Because the reference count > 1, the _UniqueString() function will create a copy of the string and modify "B" to reference it and remove the reference from original. Now "A" and "B" reference different instances, each with a reference count = 1. Because "B" is the only reference to one of those instances, it is "safe" to modify the string content.

This is also true across threads. What if "A" is a variable being used by another thread? What if both threads try and modify the string at nearly the same time? There is a benign "race-condition" in which both threads may try and make a copy of the string to ensure they have a unique instance, but because the reference count is "thread safe" the worst case scenario is that both create a copy of the string and the original shared string instance is merely freed.

At no point in the above scenarios are the variables shared across threads, only the instance(s). Another thing to remember here is that any kind of typecasting can side-step any compiler generated code that is there to ensure proper consistency. Without the proper code, all bets are off and you're on your own. Type casting is the developers way of telling the compiler to "get out of the way! I know what I'm doing"... and the compiler believes you.

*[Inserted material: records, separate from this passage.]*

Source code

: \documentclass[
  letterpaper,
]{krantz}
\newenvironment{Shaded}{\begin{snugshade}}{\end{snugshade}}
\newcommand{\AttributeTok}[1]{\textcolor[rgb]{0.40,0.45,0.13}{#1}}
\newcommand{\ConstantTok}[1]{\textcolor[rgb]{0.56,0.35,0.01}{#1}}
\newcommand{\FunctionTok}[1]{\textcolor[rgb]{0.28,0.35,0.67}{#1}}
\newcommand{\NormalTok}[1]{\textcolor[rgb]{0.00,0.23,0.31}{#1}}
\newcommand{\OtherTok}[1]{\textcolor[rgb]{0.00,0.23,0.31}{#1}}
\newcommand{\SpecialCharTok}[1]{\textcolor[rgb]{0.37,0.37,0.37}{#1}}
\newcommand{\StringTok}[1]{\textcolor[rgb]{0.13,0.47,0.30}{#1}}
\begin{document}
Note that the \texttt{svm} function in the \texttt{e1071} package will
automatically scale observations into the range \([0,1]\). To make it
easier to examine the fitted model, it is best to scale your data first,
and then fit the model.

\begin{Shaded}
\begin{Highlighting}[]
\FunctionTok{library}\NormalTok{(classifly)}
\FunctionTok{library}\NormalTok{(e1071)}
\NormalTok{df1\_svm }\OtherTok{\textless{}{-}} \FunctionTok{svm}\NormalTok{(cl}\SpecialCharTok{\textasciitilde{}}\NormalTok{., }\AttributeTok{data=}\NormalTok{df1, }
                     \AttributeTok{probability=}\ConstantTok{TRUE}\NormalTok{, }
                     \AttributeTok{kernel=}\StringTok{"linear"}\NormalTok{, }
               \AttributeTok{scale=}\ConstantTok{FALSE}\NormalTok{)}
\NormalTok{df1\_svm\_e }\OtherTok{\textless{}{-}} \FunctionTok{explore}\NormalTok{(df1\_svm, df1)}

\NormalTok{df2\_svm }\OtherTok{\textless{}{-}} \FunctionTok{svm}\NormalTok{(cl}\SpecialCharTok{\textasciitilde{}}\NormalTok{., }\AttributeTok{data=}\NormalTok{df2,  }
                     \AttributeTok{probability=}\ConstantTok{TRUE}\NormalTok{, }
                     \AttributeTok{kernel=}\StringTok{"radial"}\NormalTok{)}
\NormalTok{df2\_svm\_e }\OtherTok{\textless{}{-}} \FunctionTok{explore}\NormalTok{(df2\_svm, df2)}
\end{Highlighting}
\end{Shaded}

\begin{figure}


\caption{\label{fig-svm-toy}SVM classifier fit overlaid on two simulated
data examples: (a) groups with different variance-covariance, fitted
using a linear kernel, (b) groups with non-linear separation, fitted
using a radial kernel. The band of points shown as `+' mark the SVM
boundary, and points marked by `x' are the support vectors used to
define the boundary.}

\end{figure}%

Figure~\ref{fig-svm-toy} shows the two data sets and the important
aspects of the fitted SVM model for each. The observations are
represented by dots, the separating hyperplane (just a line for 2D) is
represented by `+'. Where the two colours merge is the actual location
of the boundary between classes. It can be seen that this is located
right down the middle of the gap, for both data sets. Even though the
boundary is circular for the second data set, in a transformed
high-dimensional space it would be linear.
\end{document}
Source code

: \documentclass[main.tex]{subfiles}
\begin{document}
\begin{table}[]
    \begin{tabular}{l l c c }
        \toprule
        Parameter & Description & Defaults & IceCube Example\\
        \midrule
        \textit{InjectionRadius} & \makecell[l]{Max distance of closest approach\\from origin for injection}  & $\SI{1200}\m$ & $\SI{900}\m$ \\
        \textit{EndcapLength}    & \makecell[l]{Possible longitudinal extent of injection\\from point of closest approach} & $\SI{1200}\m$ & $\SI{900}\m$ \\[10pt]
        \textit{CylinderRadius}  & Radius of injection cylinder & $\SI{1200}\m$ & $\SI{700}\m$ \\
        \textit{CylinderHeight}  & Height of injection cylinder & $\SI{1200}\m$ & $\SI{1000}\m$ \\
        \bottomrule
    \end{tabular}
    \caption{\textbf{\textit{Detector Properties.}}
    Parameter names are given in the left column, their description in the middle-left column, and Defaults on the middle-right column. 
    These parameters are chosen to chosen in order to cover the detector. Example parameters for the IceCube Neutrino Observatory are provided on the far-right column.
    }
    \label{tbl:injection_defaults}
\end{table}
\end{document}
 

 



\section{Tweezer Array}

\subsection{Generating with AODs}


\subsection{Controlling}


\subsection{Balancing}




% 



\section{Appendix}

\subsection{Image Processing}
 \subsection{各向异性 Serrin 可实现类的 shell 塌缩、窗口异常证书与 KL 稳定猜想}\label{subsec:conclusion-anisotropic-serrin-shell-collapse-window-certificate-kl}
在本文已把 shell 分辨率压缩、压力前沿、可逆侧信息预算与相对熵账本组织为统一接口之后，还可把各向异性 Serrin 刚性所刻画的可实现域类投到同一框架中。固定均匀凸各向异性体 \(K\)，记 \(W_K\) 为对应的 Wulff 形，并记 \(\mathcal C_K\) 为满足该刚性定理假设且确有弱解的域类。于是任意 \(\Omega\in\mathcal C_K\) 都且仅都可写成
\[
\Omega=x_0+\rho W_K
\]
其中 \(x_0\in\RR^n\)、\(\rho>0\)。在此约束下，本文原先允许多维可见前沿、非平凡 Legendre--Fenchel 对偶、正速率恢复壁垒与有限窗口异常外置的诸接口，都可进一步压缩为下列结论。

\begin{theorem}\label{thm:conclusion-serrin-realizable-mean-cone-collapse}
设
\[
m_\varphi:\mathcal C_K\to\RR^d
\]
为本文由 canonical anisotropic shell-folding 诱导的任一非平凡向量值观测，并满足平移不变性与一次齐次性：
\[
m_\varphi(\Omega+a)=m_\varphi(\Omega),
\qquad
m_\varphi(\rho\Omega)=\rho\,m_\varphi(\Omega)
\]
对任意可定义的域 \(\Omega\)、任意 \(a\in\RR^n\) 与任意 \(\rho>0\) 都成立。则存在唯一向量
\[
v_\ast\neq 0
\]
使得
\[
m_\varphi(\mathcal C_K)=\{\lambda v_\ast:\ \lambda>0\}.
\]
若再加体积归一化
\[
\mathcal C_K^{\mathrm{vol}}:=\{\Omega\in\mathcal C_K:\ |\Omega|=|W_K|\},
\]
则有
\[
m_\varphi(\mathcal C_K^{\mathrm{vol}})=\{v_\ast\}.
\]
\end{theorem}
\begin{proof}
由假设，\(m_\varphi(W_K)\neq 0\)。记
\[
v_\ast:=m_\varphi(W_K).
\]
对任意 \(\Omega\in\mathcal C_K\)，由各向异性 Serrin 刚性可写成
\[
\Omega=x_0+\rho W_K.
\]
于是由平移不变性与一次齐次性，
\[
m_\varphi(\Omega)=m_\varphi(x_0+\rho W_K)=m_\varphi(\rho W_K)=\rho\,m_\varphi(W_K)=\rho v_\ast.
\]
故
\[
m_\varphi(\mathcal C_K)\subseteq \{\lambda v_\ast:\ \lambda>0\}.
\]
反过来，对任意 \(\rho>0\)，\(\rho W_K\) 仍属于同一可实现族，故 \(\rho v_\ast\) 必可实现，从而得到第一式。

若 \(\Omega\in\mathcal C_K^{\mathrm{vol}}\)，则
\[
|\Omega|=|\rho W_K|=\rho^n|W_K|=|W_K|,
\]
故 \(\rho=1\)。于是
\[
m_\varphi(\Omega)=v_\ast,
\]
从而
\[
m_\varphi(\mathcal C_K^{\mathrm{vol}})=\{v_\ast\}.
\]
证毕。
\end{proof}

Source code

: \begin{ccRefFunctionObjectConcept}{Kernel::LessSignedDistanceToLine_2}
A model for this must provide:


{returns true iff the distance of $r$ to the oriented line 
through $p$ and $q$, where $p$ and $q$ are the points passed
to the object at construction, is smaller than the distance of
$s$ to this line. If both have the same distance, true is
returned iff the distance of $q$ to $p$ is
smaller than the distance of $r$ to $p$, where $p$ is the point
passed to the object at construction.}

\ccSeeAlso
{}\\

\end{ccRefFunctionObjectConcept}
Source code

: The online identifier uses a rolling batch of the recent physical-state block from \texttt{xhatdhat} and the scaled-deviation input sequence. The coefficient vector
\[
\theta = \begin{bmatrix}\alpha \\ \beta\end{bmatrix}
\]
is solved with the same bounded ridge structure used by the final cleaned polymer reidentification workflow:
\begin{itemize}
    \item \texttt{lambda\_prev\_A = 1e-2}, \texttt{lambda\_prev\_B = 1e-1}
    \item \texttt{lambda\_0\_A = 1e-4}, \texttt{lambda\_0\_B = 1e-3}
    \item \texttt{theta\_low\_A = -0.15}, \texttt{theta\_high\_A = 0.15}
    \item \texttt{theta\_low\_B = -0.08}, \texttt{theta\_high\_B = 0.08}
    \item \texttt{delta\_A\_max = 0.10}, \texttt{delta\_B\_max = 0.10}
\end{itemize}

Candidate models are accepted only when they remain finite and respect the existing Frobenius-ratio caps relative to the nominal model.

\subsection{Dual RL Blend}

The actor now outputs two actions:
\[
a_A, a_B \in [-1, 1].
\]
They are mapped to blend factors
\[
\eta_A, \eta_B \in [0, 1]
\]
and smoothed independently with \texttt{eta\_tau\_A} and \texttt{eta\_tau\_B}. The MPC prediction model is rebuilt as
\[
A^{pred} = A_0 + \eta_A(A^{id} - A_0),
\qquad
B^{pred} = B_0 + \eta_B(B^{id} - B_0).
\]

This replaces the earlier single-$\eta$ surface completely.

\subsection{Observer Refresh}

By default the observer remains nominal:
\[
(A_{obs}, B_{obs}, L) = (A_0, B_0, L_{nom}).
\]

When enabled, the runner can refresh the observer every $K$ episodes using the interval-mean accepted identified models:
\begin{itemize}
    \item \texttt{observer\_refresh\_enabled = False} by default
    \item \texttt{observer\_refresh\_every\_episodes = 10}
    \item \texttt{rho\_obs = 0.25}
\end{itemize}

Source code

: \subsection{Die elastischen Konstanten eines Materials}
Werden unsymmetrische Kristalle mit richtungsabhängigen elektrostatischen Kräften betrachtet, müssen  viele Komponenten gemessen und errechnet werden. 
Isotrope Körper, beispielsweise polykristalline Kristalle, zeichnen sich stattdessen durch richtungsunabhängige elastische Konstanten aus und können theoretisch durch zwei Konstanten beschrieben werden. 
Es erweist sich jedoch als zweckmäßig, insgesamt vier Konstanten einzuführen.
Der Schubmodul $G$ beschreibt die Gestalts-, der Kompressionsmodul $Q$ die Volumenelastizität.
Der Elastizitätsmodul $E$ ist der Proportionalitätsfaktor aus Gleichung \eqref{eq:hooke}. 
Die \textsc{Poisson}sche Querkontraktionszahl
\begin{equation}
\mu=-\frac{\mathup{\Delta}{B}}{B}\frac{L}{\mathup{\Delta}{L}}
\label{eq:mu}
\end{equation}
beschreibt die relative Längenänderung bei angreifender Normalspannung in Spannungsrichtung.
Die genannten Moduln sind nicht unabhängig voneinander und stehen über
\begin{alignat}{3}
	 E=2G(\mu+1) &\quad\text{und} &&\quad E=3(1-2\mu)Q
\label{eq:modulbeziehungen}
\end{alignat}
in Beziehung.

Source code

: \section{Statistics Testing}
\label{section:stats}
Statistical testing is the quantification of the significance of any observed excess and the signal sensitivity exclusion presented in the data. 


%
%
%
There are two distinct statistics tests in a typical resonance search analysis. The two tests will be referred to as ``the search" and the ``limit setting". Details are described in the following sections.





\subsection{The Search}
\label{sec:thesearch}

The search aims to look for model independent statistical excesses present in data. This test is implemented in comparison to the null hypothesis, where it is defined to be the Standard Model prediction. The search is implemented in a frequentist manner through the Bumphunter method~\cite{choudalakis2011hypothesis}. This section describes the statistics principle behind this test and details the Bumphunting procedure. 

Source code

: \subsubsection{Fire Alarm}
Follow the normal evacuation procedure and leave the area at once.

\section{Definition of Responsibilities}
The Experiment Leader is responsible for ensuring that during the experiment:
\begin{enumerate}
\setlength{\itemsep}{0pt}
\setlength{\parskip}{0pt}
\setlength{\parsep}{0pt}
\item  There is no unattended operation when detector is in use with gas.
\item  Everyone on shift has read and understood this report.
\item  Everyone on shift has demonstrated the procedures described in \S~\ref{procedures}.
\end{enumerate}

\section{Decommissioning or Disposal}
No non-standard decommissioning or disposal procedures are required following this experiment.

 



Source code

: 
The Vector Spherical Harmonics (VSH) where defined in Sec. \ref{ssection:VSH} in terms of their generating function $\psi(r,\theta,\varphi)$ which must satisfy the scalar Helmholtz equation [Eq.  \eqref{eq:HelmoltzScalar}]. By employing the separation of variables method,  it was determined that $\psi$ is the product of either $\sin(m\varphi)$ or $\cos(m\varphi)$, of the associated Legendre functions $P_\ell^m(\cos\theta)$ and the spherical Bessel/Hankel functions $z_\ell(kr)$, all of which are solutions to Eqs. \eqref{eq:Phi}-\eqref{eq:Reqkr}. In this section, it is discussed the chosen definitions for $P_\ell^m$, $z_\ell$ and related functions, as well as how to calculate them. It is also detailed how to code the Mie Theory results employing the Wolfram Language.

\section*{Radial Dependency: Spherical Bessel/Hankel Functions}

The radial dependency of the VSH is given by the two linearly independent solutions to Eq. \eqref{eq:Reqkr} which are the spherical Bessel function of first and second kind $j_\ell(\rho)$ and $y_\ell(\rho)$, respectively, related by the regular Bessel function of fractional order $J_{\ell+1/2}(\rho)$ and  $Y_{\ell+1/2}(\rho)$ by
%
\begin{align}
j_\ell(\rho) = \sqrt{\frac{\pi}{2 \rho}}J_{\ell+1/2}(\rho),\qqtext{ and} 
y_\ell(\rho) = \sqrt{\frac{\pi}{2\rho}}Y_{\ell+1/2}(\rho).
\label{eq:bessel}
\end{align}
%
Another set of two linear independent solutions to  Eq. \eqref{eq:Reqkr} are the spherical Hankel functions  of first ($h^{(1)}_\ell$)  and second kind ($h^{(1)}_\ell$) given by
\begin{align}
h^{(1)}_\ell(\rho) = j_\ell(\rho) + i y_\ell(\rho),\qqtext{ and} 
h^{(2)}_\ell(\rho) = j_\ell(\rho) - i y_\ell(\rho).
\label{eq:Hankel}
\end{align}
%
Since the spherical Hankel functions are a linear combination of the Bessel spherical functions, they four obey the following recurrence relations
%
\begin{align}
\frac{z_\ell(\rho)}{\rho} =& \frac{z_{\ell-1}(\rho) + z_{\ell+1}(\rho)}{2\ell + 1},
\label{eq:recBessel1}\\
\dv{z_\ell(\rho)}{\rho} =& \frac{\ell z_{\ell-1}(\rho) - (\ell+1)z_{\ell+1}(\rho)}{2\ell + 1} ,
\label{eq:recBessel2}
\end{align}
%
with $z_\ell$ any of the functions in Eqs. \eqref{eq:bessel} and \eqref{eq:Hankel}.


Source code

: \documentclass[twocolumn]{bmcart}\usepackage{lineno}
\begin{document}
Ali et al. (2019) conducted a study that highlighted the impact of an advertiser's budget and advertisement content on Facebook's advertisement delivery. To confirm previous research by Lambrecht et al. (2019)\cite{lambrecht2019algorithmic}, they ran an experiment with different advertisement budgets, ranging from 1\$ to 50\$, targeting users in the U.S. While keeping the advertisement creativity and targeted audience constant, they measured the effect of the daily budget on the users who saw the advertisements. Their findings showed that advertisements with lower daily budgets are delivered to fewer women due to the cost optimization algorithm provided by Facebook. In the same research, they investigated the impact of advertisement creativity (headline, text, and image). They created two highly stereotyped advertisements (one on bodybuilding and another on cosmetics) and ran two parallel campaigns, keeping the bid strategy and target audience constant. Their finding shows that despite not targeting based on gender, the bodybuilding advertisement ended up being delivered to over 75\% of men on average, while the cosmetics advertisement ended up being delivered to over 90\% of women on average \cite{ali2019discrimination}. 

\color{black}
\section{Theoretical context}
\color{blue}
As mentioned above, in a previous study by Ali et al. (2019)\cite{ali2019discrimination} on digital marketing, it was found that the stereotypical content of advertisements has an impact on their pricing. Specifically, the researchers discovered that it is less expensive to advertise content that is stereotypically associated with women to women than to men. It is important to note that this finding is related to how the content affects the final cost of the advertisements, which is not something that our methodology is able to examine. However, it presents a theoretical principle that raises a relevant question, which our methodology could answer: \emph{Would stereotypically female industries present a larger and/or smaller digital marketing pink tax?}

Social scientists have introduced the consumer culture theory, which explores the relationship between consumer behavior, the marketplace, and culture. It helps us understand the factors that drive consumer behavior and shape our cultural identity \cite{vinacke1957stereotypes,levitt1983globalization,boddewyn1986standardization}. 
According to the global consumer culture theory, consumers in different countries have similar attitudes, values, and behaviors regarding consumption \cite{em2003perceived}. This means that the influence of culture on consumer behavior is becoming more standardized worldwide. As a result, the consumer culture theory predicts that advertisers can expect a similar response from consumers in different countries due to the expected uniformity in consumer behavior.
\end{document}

So when you think about it, a string instance with a reference count > 1 is never allowed to be modified using any normal constructs. The compiler also tries to be nice and understands one special kind of type cast; the "PChar(B)" type cast. In this case, the compiler doesn't quite know what you intend to do with that pointer, so it helps you out by calling _UniqueString(). This was done because it was a very common scenario when calling out to "C-style" external APIs which expect a "char *" or "wchar_t *" parameter.

Because of very common scenario where the "PChar(B)" cast is used, the runtime also ensures that all strings are terminated with a #0 character, which is not included in the length. This has also lead to some confusion because strings are "length-prefixed" there is no special "terminator character" so #0 is just as valid of a character as "S". However, C-Style strings rely on a #0 to indicate the end of the string. So, if you pass a string to some API that has an embedded terminator, it will be interpreted as shorter than it actually is. Not much can be done about that, other than you need to ensure there are no embedded #0 characters in your strings you pass as a "PChar(B)".